UPDATE! This respository discusses Stage 1 of the analysis

Analysing Twitter Data Related to the Education Domain

I analyse the Twitter API dataset made available to me through a Data Science class at UChicago. My goal is to identify whether Twitter is a credible source of information on key emerging trends or topics in education. Below, I have conducted preliminary Exploratory Data Analysis to identify relationships and patterns among variables, and understand what types of features drive popularity of a "Twitterer" or Topic in Education.

In future repositories, I extend this analysis to conduct Graph Network Analysis on tweets and user descriptions.

UPDATE! This respository discusses Stage 1 of the analysis

Final results are documented in these Google Slides

Discussion on Scalablity Implications:

My approach has been to fail fast with code errors on small subsamples of the data, and then gradually scale up my code. These tweets are collected on the topics of education, but I have filtered for the hashtags related to primary, secondary or higher education: ['k12', 'highered', 'bookban', 'teachersunion', 'remoteteaching', 'remotelearning', 'schoolreopen']. We will analyse the full set of education-related tweets in the following assignments.

When scaling up, I will:

Work from parquet files: After conducting basic ETL and subsetting the data, I wrote the files to parquet in my cloud storage bucket, and proceeded to read from there in following sessions. For this graph-like Twitter data, Parquet offers the following benefits:

Columnar storage of Parquet files enables more efficient compression and better query performance as I include more Tweet records into the analysus Schema evolution: Parquet files have built-in support for schema evolution, allowing me to add, remove, or modify columns without rewriting the entire dataset. This flexibility is particularly useful for Twitter data which has a vast, rich and nested schema which must neccesarily be loaded piecemeal for fast analysis. Predicate pushdown is supported. When executing queries, only relevant columns and rows are read from the storage, minimizing data movement and improving query performance.

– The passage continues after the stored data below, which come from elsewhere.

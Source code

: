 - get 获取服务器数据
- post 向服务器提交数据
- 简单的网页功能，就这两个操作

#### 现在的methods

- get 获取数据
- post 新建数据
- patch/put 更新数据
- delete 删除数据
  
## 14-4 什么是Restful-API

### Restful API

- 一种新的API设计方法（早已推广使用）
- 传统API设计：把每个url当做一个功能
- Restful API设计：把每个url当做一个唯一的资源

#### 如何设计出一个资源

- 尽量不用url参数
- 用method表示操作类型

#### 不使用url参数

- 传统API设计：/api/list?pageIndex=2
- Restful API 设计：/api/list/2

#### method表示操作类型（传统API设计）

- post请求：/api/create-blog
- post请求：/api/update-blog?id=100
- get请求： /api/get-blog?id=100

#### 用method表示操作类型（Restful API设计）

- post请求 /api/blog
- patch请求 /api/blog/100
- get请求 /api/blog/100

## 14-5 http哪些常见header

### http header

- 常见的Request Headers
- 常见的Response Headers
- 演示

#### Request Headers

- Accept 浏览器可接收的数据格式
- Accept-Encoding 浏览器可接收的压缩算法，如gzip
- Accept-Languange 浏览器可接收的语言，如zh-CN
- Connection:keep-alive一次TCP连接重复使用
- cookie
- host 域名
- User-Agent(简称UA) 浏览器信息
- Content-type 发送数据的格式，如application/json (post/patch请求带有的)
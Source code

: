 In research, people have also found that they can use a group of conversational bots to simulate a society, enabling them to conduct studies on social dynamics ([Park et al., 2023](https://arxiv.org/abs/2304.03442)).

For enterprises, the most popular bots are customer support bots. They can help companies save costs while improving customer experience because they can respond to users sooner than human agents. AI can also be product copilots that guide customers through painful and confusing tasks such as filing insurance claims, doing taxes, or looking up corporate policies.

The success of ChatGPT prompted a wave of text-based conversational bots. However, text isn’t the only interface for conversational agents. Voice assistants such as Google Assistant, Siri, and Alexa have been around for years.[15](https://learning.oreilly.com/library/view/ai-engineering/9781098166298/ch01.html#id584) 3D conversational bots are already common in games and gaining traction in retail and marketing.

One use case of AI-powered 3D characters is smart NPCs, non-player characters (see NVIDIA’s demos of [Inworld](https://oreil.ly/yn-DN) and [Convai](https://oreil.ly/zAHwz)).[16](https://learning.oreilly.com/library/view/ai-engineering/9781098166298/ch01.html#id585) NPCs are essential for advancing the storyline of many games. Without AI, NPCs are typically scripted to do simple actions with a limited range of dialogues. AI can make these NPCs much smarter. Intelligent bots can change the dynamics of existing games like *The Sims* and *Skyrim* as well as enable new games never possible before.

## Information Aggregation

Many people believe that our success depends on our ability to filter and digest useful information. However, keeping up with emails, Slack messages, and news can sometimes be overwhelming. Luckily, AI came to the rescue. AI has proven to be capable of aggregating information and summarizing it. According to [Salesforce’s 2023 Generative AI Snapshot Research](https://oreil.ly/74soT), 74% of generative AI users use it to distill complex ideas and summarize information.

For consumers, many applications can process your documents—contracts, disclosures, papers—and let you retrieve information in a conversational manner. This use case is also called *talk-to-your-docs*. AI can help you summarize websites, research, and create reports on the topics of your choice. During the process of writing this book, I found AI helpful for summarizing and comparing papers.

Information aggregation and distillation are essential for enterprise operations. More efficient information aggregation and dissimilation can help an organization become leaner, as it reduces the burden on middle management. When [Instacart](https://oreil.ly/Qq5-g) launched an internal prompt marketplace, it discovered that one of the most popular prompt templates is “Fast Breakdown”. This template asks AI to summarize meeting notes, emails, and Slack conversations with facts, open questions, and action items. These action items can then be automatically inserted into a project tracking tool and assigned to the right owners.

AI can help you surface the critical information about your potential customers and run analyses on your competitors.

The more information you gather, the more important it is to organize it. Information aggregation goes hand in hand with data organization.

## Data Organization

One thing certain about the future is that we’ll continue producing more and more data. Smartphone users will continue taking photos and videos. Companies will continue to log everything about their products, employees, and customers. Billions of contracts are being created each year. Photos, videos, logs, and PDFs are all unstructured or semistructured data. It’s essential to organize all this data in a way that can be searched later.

Consider domain partitioning: For this assignment, I have restricted myself to education tweets and filtered on specific hashtags to reduce the size of the problem. Random sampling, which works with other big datasets, would not have worked here because of the interconnectedness of the data (tweets, retweets, follows, mentions, likes).

Going forward, I will use MLIB's topic modeling to partition the data into Twitter account types (e.g. non profits, govts, influencers and businesses) and topic types (politics & poicy, edtech, other) in order to understand if and where credible information on emerging education topics exists on Twitter.

Many problems of interest involve looking at the top decile of retweets or acitvity vs the rest - another potential partition and parallization option. Lastly, agressively grouping and aggregating the data before plotting has been a time-saver.

Wherever possible, I have refrained from moving between RDD, Pyspark and especially pandas.
Make strategic use of caching: Caching of objects to be immediately used in plotting has been a time-saver. Deliberate caching prior to Pyspark sql statement execution might reduce time as well .

Time period & Schema of the sampled Twitter data

Original Content: Who are the top 10 most activer Twitterers in Education?

In our sample of education related tweets, the most active Twitterers posting original content include individual infuencers like Adam Sanford and Dr. Karen Connaghan who post about teaching techniques and edtech tools, posting from unverified accounts. Interestingly, the Clark College Job Board is the second most active producer of original content in our sample, indicating that some original content can be noice.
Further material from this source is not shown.